* **WHAT THIS TASK INVOLVES**: In the listing that follows, the range to quote begins at the line that has "define a first" and ends after the line that has "equivalent points if"; quote it verbatim and add nothing.

*** Block opens ***

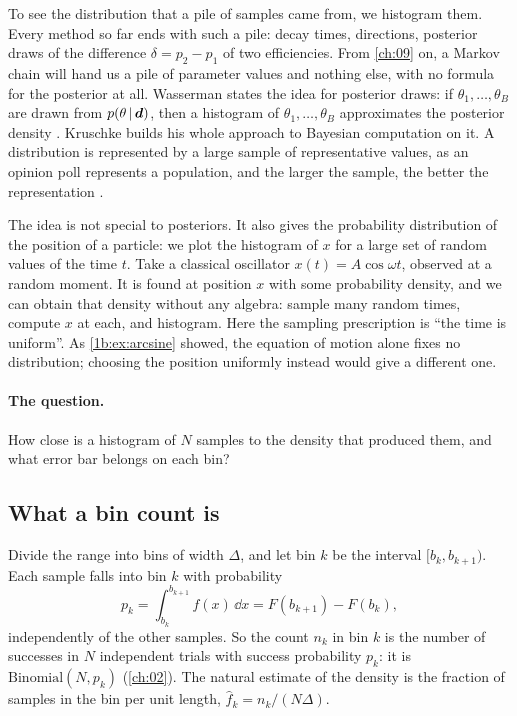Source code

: To see the distribution that a pile of samples came from, we histogram them. Every method
so far ends with such a pile: decay times, directions, posterior draws of the difference
$\delta=p_2-p_1$ of two efficiencies. From \cref{ch:09} on, a Markov chain will hand us a
pile of parameter values and nothing else, with no formula for the posterior at all.
Wasserman states the idea for posterior draws: if
$\theta_1,\dots,\theta_B$ are drawn from $p(\theta\,\vert\,\bm{d})$, then a histogram of
$\theta_1,\dots,\theta_B$ approximates the posterior density .
Kruschke builds his whole approach to Bayesian computation on it. A distribution is
represented by a large sample of representative values, as an opinion poll represents a
population, and the larger the sample, the better the representation
.

The idea is not special to posteriors. It also gives the probability distribution of the
position of a particle: we plot the histogram of $x$ for a large set of random values of the
time $t$. Take a classical oscillator $x(t)=A\cos\omega t$, observed at a random moment.
It is found at position $x$ with some probability density, and we can obtain that density
without any algebra: sample many random times, compute $x$ at each, and histogram. Here the
sampling prescription is ``the time is uniform''. As \cref{1b:ex:arcsine} showed, the
equation of motion alone fixes no distribution; choosing the position uniformly instead
would give a different one.

\paragraph{The question.} How close is a histogram of $N$ samples to the density that
produced them, and what error bar belongs on each bin?

\subsection{What a bin count is}
\label{6b:sec:bin-count}

Divide the range into bins of width $\Delta$, and let bin $k$ be the interval
$[b_k,b_{k+1})$. Each sample falls into bin $k$ with probability
\[
  p_k=\int_{b_k}^{b_{k+1}}f(x)\,\dd x=F(b_{k+1})-F(b_k),
\]
independently of the other samples. So the count $n_k$ in bin $k$ is the number of successes
in $N$ independent trials with success probability $p_k$: it is
$\mathrm{Binomial}(N,p_k)$ (\cref{ch:02}). The natural estimate of the density is the
fraction of samples in the bin per unit length, $\hat f_k=n_k/(N\Delta)$.

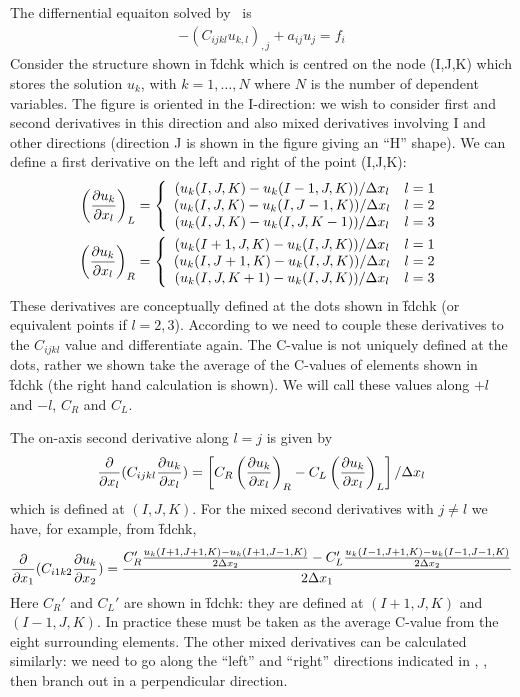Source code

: \documentclass[a4paper]{article}
\begin{document}
The differnential equaiton solved by \zinc\ is
\begin{eqnarray}
  -(C_{ijkl}u_{k,l})_{,j}+a_{ij}u_j=f_i
\label{fdeq}
\end{eqnarray}
Consider the structure shown in \f{fdchk} which is centred on the node
(I,J,K) which stores the solution $u_k$, with $k=1,\ldots,N$ where $N$
is the number of dependent variables. The figure is oriented in the
I-direction: we wish to consider first and second derivatives in this
direction and also mixed derivatives involving I and other directions
(direction J is shown in the figure giving an ``H'' shape). We can
define a first derivative on the left and right of the point (I,J,K):
\begin{eqnarray}
  \left(\frac{\partial u_k}{\partial x_l}\right)_L
  =\left\{
  \begin{array}{cc}
    (u_k(I,J,K)-u_k(I-1,J,K))/\Delta x_l & l=1\\
    (u_k(I,J,K)-u_k(I,J-1,K))/\Delta x_l & l=2\\
    (u_k(I,J,K)-u_k(I,J,K-1))/\Delta x_l & l=3
  \end{array}\right.\label{fdleft}\\
  \left(\frac{\partial u_k}{\partial x_l}\right)_R
  =\left\{
  \begin{array}{cc}
    (u_k(I+1,J,K)-u_k(I,J,K))/\Delta x_l & l=1\\
    (u_k(I,J+1,K)-u_k(I,J,K))/\Delta x_l & l=2\\
    (u_k(I,J,K+1)-u_k(I,J,K))/\Delta x_l & l=3
  \end{array}\right.\label{fdright}
\end{eqnarray}
These derivatives are conceptually defined at the dots shown in \f{fdchk} (or
equivalent points if $l=2,3$). According to  we need to couple these
derivatives to the $C_{ijkl}$ value and differentiate again. The
C-value is not uniquely defined at the dots, rather we shown take the
average of the C-values of elements shown in \f{fdchk} (the right hand
calculation is shown). We will call these values along $+l$ and $-l$, $C_R$ and $C_L$.

The on-axis second derivative along $l=j$ is given by
\begin{eqnarray}
  \frac{\partial}{\partial x_l}(C_{ijkl}\frac{\partial u_k}{\partial x_l})=
  \left[ C_R\left(\frac{\partial u_k}{\partial x_l}\right)_R-C_L\left(\frac{\partial u_k}{\partial x_l}\right)_L\right]/\Delta x_l
\end{eqnarray}
which is defined at $(I,J,K)$. For the mixed second derivatives with $j\ne l$ we have, for example, from \f{fdchk},
\begin{eqnarray}
  \frac{\partial}{\partial x_1}(C_{i1k2}\frac{\partial u_k}{\partial x_2})=
\frac{C_R'\frac{u_k(I+1,J+1,K)-u_k(I+1,J-1,K)}{2\Delta x_2}-C_L'\frac{u_k(I-1,J+1,K)-u_k(I-1,J-1,K)}{2\Delta x_2}}
{2\Delta x_1}
\end{eqnarray}
Here $C_R'$ and $C_L'$ are shown in \f{fdchk}: they are defined at
$(I+1,J,K)$ and $(I-1,J,K)$. In practice these must be taken as the
average C-value from the eight surrounding elements. The other mixed
derivatives can be calculated similarly: we need to go along the ``left''
and ``right'' directions indicated in , , then branch out in a
perpendicular direction.
\end{document}
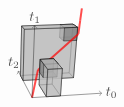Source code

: \documentclass[orivec]{llncs} \usepackage[T1]{fontenc}
\begin{document}
{\begin{example}
\[\begin{tikzpicture}[line join=round,opacity=0.7]
\draw[arrows=->](.786,-.786)--(.435,-.115);
\filldraw[fill=gray](1.479,.73)--(1.794,.743)--(1.819,1.061)--(1.5,1.05)--cycle;
\filldraw[fill=lightgray](.496,-.231)--(1.723,-.164)--(1.819,1.061)--(.524,1.017)--cycle;
\filldraw[fill=lightgray](1.831,-.283)--(1.935,.982)--(1.819,1.061)--(1.723,-.164)--cycle;
\filldraw[fill=lightgray](.561,-.354)--(1.831,-.283)--(1.723,-.164)--(.496,-.231)--cycle;
\filldraw[fill=lightgray](.561,-.354)--(.593,.934)--(.524,1.017)--(.496,-.231)--cycle;
\draw[line width=0.5mm,color=red](1.999,1.148)--(2.042,1.461);
\filldraw[fill=gray](1.908,.652)--(1.935,.982)--(1.819,1.061)--(1.794,.743)--cycle;
\filldraw[fill=gray](1.583,.639)--(1.908,.652)--(1.794,.743)--(1.479,.73)--cycle;
\filldraw[fill=gray](1.583,.639)--(1.605,.97)--(1.5,1.05)--(1.479,.73)--cycle;
\filldraw[fill=lightgray](.561,-.354)--(1.831,-.283)--(1.935,.982)--(.593,.934)--cycle;
\filldraw[fill=gray](1.605,.97)--(1.935,.982)--(1.819,1.061)--(1.5,1.05)--cycle;
\filldraw[fill=lightgray](.593,.934)--(1.935,.982)--(1.819,1.061)--(.524,1.017)--cycle;
\draw[line width=0.5mm,color=red](1.954,.817)--(1.999,1.148);
\filldraw[fill=gray](1.583,.639)--(1.908,.652)--(1.935,.982)--(1.605,.97)--cycle;
\draw[line width=0.5mm,color=red](.936,-.089)--(1.954,.817);
\filldraw[fill=lightgray](.964,-.468)--(1.295,-.448)--(1.333,.192)--(.993,.175)--cycle;
\filldraw[fill=gray](1.416,-.263)--(1.437,.072)--(1.333,.192)--(1.314,-.133)--cycle;
\filldraw[fill=lightgray](1.503,-.741)--(1.55,-.057)--(1.333,.192)--(1.295,-.448)--cycle;
\filldraw[fill=lightgray](1.147,-.763)--(1.503,-.741)--(1.295,-.448)--(.964,-.468)--cycle;
\draw[line width=0.5mm,color=red](.908,-.219)--(.936,-.089);
\filldraw[fill=gray](1.068,-.283)--(1.416,-.263)--(1.314,-.133)--(.978,-.151)--cycle;
\filldraw[fill=gray](.978,-.151)--(1.314,-.133)--(1.333,.192)--(.993,.175)--cycle;
\filldraw[fill=gray](1.068,-.283)--(1.416,-.263)--(1.437,.072)--(1.084,.055)--cycle;
\filldraw[fill=lightgray](1.147,-.763)--(1.183,-.076)--(.993,.175)--(.964,-.468)--cycle;
\draw[line width=0.5mm,color=red](.786,-.786)--(.908,-.219);
\filldraw[fill=gray](1.068,-.283)--(1.084,.055)--(.993,.175)--(.978,-.151)--cycle;
\filldraw[fill=gray](1.084,.055)--(1.437,.072)--(1.333,.192)--(.993,.175)--cycle;
\filldraw[fill=lightgray](1.183,-.076)--(1.55,-.057)--(1.333,.192)--(.993,.175)--cycle;
\draw[arrows=->](.786,-.786)--(2.547,-.674);
\filldraw[fill=lightgray](1.147,-.763)--(1.503,-.741)--(1.55,-.057)--(1.183,-.076)--cycle;
\draw[arrows=->](.786,-.786)--(.853,1.028);
\draw (2.786,-.659) node {$t_0$};\draw (.86,1.226) node {$t_1$};\draw (.326,.094) node {$t_2$};\end{tikzpicture}   \hspace{-1ex}
\]
\end{example}}
\end{document}
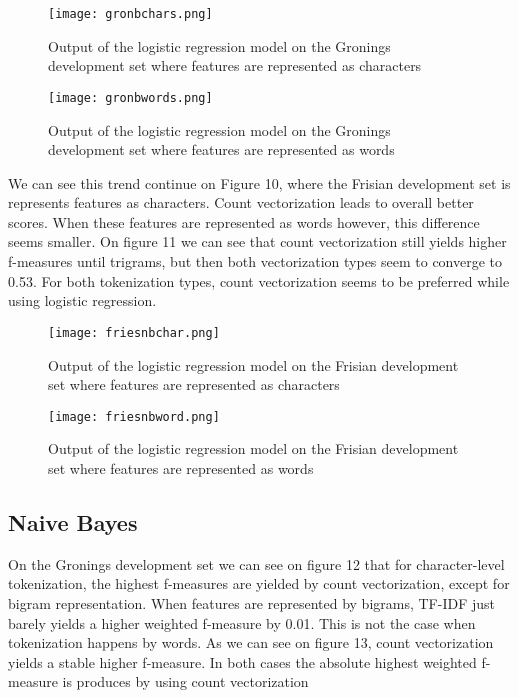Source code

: \documentclass[
10pt, %
a4paper, %
oneside, %
headinclude,footinclude, %
] {book}%
\begin{document}
\begin{figure}[H]
  \texttt{[image: gronbchars.png]}
  \caption{Output of the logistic regression model on the Gronings development set where features are represented as characters}
\end{figure}

\begin{figure}[H]
  \texttt{[image: gronbwords.png]}
  \caption{Output of the logistic regression model on the Gronings development set where features are represented as words}
\end{figure}

We can see this trend continue on Figure 10, where the Frisian development set is represents features as characters. Count vectorization leads to overall better scores. When these features are represented as words however, this difference seems smaller. On figure 11 we can see that count vectorization still yields higher f-measures until trigrams, but then both vectorization types seem to converge to 0.53. For both tokenization types, count vectorization seems to be preferred while using logistic regression.

\begin{figure}[H]
  \texttt{[image: friesnbchar.png]}
  \caption{Output of the logistic regression model on the Frisian development set where features are represented as characters}
\end{figure}

\begin{figure}[H]
  \texttt{[image: friesnbword.png]}
  \caption{Output of the logistic regression model on the Frisian development set where features are represented as words}
\end{figure}

\subsection{Naive Bayes}

On the Gronings development set we can see on figure 12 that for character-level tokenization, the highest f-measures are yielded by count vectorization, except for bigram representation. When features are represented by bigrams, TF-IDF just barely yields a higher weighted f-measure by 0.01. This is not the case when tokenization happens by words. As we can see on figure 13, count vectorization yields a stable higher f-measure. In both cases the absolute highest weighted f-measure is produces by using count vectorization
\end{document}
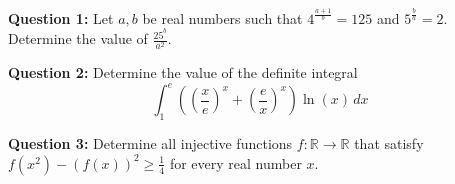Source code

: \documentclass{article}
\begin{document}
	
	\textbf{Question 1:}
	Let \( a, b \) be real numbers such that \( 4^{\frac{a+1}{b}} = 125 \) and \( 5^{\frac{b}{a}} = 2 \). Determine the value of \( \frac{25^b}{a^2} \).
	
	\textbf{Question 2:}
	Determine the value of the definite integral
	\[ \int_{1}^{e} \left( \left(\frac{x}{e}\right)^x + \left(\frac{e}{x}\right)^x \right) \ln(x) \, dx \]
	
	\textbf{Question 3:}
	Determine all injective functions \( f: \mathbb{R} \to \mathbb{R} \) that satisfy \( f(x^2) - (f(x))^2 \geq \frac{1}{4} \) for every real number \( x \).
	
\end{document}
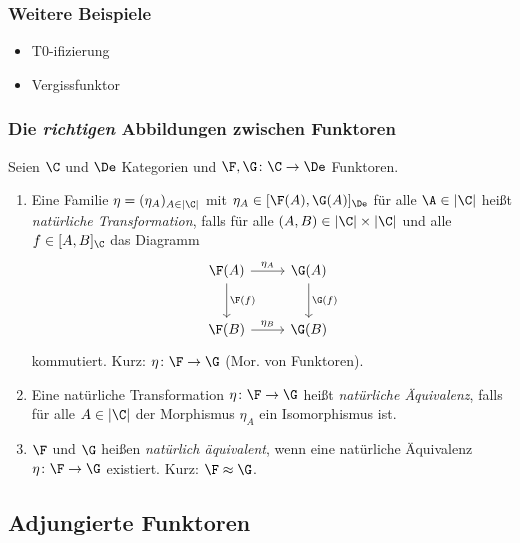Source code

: \documentclass[serif,9pt]{beamer}
\begin{document}
\begin{frame}[fragile]
  \frametitle{Weitere Beispiele}
  \begin{itemize}
    \item T0-ifizierung
    \item Vergissfunktor
  \end{itemize}
\end{frame}

\begin{frame}[fragile]
  \frametitle{Die \emph{richtigen} Abbildungen zwischen Funktoren}
  Seien $\C$ und $\De$ Kategorien und $\F, \G \colon \C \to \De$ Funktoren.
  \begin{enumerate}[1)]
    \item<+-> Eine Familie $\eta = (\eta_A)_{A \in |\C|}$ mit $\eta_A \in [\F(A), \G(A)]_\De$ für alle $\A \in |\C|$ heißt \emph{natürliche Transformation}, falls für alle $(A,B) \in |\C| \times |\C|$ und alle $f \in [A,B]_\C$ das Diagramm
      $$
      \begin{tikzcd}[row sep=2.5em]
        \F(A)\arrow[r,"\eta_A"]\arrow[d,"\F(f)"] & \G(A)\arrow[d,"\G(f)"] \\
        \F(B)\arrow[r,"\eta_B"] & \G(B)
      \end{tikzcd}
      $$
      kommutiert. Kurz: $\eta \colon \F \to \G$ (Mor. von Funktoren).
    \item<+-> Eine natürliche Transformation $\eta \colon \F \to \G$ heißt \emph{natürliche Äquivalenz}, falls für alle $A \in |\C|$ der Morphismus $\eta_A$ ein Isomorphismus ist.
    \item<+-> $\F$ und $\G$ heißen \emph{natürlich äquivalent},  wenn eine natürliche Äquivalenz $\eta \colon \F \to \G$ existiert. Kurz: $\F \approx \G$.
  \end{enumerate}
\end{frame}

\subsection{Adjungierte Funktoren}
\end{document}

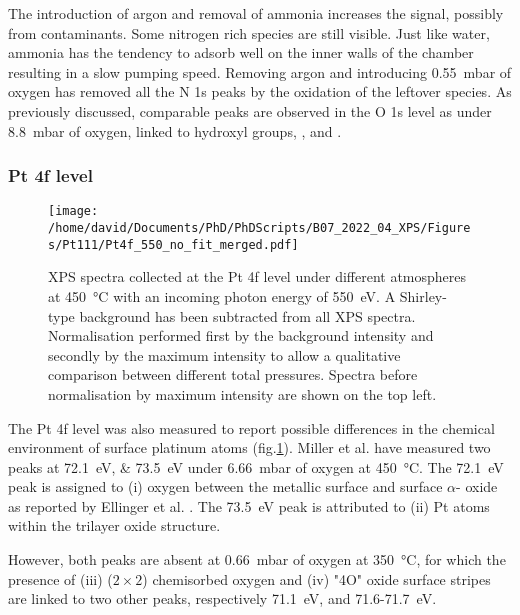 The introduction of argon and removal of ammonia increases the  signal, possibly from contaminants.
Some nitrogen rich species are still visible.
Just like water, ammonia has the tendency to adsorb well on the inner walls of the chamber resulting in a slow pumping speed.
Removing argon and introducing \qty{0.55}{\milli\bar} of oxygen has removed all the N 1s peaks by the oxidation of the leftover  species.
As previously discussed, comparable peaks are observed in the O 1s level as under \qty{8.8}{\milli\bar} of oxygen, linked to hydroxyl groups, , and .

\subsubsection{Pt 4f level}

\begin{figure}[!htb]
    \centering
    \texttt{[image: /home/david/Documents/PhD/PhDScripts/B07\_2022\_04\_XPS/Figures/Pt111/Pt4f\_550\_no\_fit\_merged.pdf]}
    \caption{
        XPS spectra collected at the Pt 4f level under different atmospheres at \qty{450}{\degreeCelsius} with an incoming photon energy of \qty{550}{\eV}.
        A Shirley-type background has been subtracted from all XPS spectra.
        Normalisation performed first by the background intensity and secondly by the maximum intensity to allow a qualitative comparison between different total pressures.
        Spectra before normalisation by maximum intensity are shown on the top left.
    }
    \label{fig:Pt4fPt111}
\end{figure}

The Pt 4f level was also measured to report possible differences in the chemical environment of surface platinum atoms (fig.\ref{fig:Pt4fPt111}).
Miller et al. \parencite*{Miller2011} have measured two peaks at \qtylist{72.1;73.5}{\eV} under \qty{6.66}{\milli\bar} of oxygen at \qty{450}{\degreeCelsius}.
The \qty{72.1}{\eV} peak is assigned to (i) oxygen between the metallic surface and surface $\alpha$- oxide as reported by Ellinger et al. \parencite*{Ellinger2008}.
The \qty{73.5}{\eV} peak is attributed to (ii) Pt atoms within the trilayer oxide structure.

However, both peaks are absent at \qty{0.66}{\milli\bar} of oxygen at \qty{350}{\degreeCelsius}, for which the presence of (iii) ($2\times2$) chemisorbed oxygen and (iv) "4O" oxide surface stripes are linked to two other peaks, respectively \qty{71.1}{\eV}, and \num{71.6}-\qty{71.7}{\eV}.

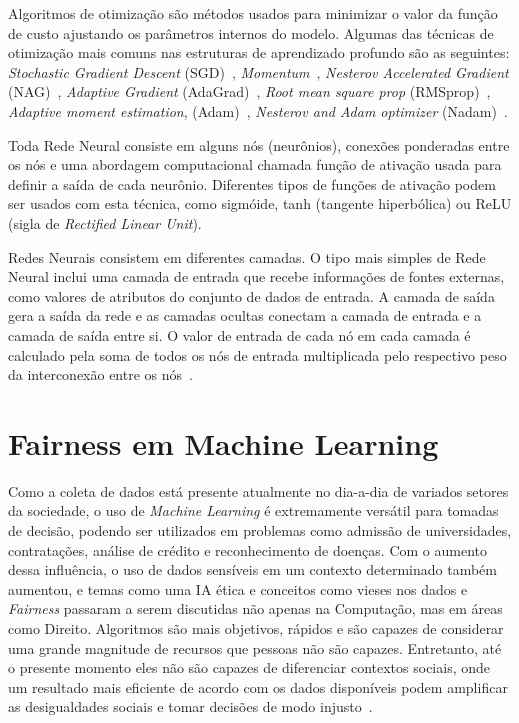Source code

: \documentclass[portugues]{ic-tese}
\begin{document}
Algoritmos de otimização são métodos usados para minimizar o valor da função de custo ajustando os parâmetros internos do modelo. Algumas das técnicas de otimização mais comuns nas estruturas de aprendizado profundo são as seguintes: \textit{Stochastic Gradient Descent} (SGD)~\citep{Schmidt_2013}, \textit{Momentum}~\citep{Polyak_1964}, \textit{Nesterov Accelerated Gradient} (NAG)~\citep{Sutskever_2013}, \textit{Adaptive Gradient} (AdaGrad)~\citep{Duchi_2011}, \textit{Root mean square prop} (RMSprop)~\citep{Graves_2013}, \textit{Adaptive moment estimation}, (Adam)~\citep{Kingma_2014}, \textit{Nesterov and Adam optimizer} (Nadam)~\citep{Dozat_2016}.

Toda Rede Neural consiste em alguns nós (neurônios), conexões ponderadas entre os nós e uma abordagem computacional chamada função de ativação usada para definir a saída de cada neurônio. Diferentes tipos de funções de ativação podem ser usados com esta técnica, como sigmóide, tanh (tangente hiperbólica) ou ReLU (sigla de \textit{Rectified Linear Unit}).

Redes Neurais consistem em diferentes camadas. O tipo mais simples de Rede Neural inclui uma camada de entrada que recebe informações de fontes externas, como valores de atributos do conjunto de dados de entrada. A camada de saída gera a saída da rede e as camadas ocultas conectam a camada de entrada e a camada de saída entre si. O valor de entrada de cada nó em cada camada é calculado pela soma de todos os nós de entrada multiplicada pelo respectivo peso da interconexão entre os nós~\citep{Erb_1993}.

\section{Fairness em Machine Learning}

Como a coleta de dados está presente atualmente no dia-a-dia de variados setores da sociedade, o uso de \textit{Machine Learning} é extremamente versátil para tomadas de decisão, podendo ser utilizados em problemas como admissão de universidades, contratações, análise de crédito e reconhecimento de doenças. Com o aumento dessa influência, o uso de dados sensíveis em um contexto determinado também aumentou, e temas como uma IA ética e conceitos como vieses nos dados e \textit{Fairness} passaram a serem discutidas não apenas na Computação, mas em áreas como Direito. Algoritmos são mais objetivos, rápidos e são capazes de considerar uma grande magnitude de recursos que pessoas não são capazes. Entretanto, até o presente momento eles não são capazes de diferenciar contextos sociais, onde um resultado mais eficiente de acordo com os dados disponíveis podem amplificar as desigualdades sociais e tomar decisões de modo injusto~\citep{Mehrabi_2021}. 
\end{document}
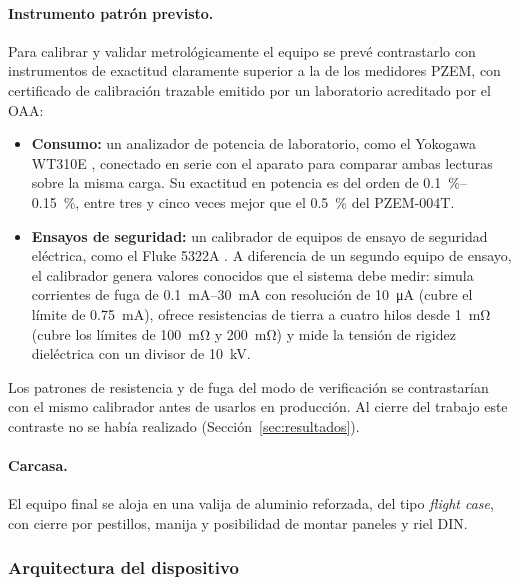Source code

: \paragraph{Instrumento patrón previsto.}
Para calibrar y validar metrológicamente el equipo se prevé contrastarlo con
instrumentos de exactitud claramente superior a la de los medidores PZEM, con
certificado de calibración trazable emitido por un laboratorio acreditado por el
OAA:
\begin{itemize}
    \item \textbf{Consumo:} un analizador de potencia de laboratorio, como el
          Yokogawa WT310E \cite{wt310e}, conectado en serie con el aparato para
          comparar ambas lecturas sobre la misma carga. Su exactitud en potencia
          es del orden de \SIrange{0,1}{0,15}{\percent}, entre tres y cinco veces
          mejor que el \SI{0,5}{\percent} del PZEM-004T.
    \item \textbf{Ensayos de seguridad:} un calibrador de equipos de ensayo de
          seguridad eléctrica, como el Fluke 5322A \cite{fluke5322a}. A
          diferencia de un segundo equipo de ensayo, el calibrador genera
          valores conocidos que el sistema debe medir: simula corrientes de fuga
          de \SIrange{0,1}{30}{\milli\ampere} con resolución de
          \SI{10}{\micro\ampere} (cubre el límite de \SI{0,75}{\milli\ampere}),
          ofrece resistencias de tierra a cuatro hilos desde
          \SI{1}{\milli\ohm} (cubre los límites de \SI{100}{\milli\ohm} y
          \SI{200}{\milli\ohm}) y mide la tensión de rigidez dieléctrica con un
          divisor de \SI{10}{\kilo\volt}.
\end{itemize}
Los patrones de resistencia y de fuga del modo de verificación se contrastarían
con el mismo calibrador antes de usarlos en producción.
Al cierre del trabajo este contraste no se había realizado
(Sección~\ref{sec:resultados}).

\paragraph{Carcasa.}
El equipo final se aloja en una valija de aluminio reforzada, del tipo
\emph{flight case}, con cierre por pestillos, manija y posibilidad de montar
paneles y riel DIN.

\subsubsection{Arquitectura del dispositivo}

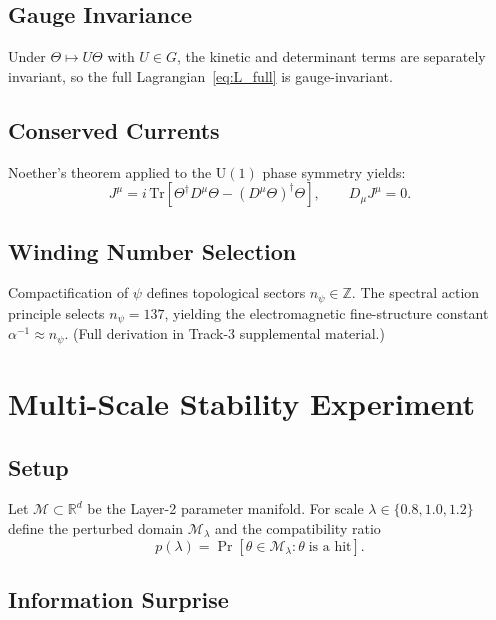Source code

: \documentclass[12pt,a4paper]{article}
\newcommand{\R}{\mathbb{R}}
\newcommand{\Z}{\mathbb{Z}}
\newcommand{\Tr}{\mathrm{Tr}}
\newcommand{\calM}{\mathcal{M}}
\begin{document}
\subsection{Gauge Invariance}

Under $\Theta\mapsto U\Theta$ with $U\in G$, the kinetic and determinant terms are
separately invariant, so the full Lagrangian~\eqref{eq:L_full} is gauge-invariant.

\subsection{Conserved Currents}

Noether's theorem applied to the $\mathrm{U}(1)$ phase symmetry yields:
\begin{equation}
  J^\mu = i\,\Tr[\Theta^\dagger D^\mu\Theta - (D^\mu\Theta)^\dagger\Theta],
  \qquad
  D_\mu J^\mu = 0.
  \label{eq:Noether_J}
\end{equation}

\subsection{Winding Number Selection}

Compactification of $\psi$ defines topological sectors $n_\psi\in\Z$.
The spectral action principle selects $n_\psi = 137$, yielding the
electromagnetic fine-structure constant $\alpha^{-1}\approx n_\psi$.
(Full derivation in Track-3 supplemental material.)

\section{Multi-Scale Stability Experiment}
\label{sec:stability}

\subsection{Setup}

Let $\calM\subset\R^d$ be the Layer-2 parameter manifold.
For scale $\lambda\in\{0.8, 1.0, 1.2\}$ define the perturbed domain
$\calM_\lambda$ and the compatibility ratio
\begin{equation}
  p(\lambda) = \Pr[\theta\in\calM_\lambda : \theta\;\text{is a hit}].
  \label{eq:compat}
\end{equation}

\subsection{Information Surprise}
\end{document}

*** Block closes ***

* **EXERCISE SOLUTION**:
define a first derivative on the left and right of the point (I,J,K):
\begin{eqnarray}
  \left(\frac{\partial u_k}{\partial x_l}\right)_L
  =\left\{
  \begin{array}{cc}
    (u_k(I,J,K)-u_k(I-1,J,K))/\Delta x_l & l=1\\
    (u_k(I,J,K)-u_k(I,J-1,K))/\Delta x_l & l=2\\
    (u_k(I,J,K)-u_k(I,J,K-1))/\Delta x_l & l=3
  \end{array}\right.\label{fdleft}\\
  \left(\frac{\partial u_k}{\partial x_l}\right)_R
  =\left\{
  \begin{array}{cc}
    (u_k(I+1,J,K)-u_k(I,J,K))/\Delta x_l & l=1\\
    (u_k(I,J+1,K)-u_k(I,J,K))/\Delta x_l & l=2\\
    (u_k(I,J,K+1)-u_k(I,J,K))/\Delta x_l & l=3
  \end{array}\right.\label{fdright}
\end{eqnarray}
These derivatives are conceptually defined at the dots shown in \f{fdchk} (or
equivalent points if $l=2,3$). According to  we need to couple these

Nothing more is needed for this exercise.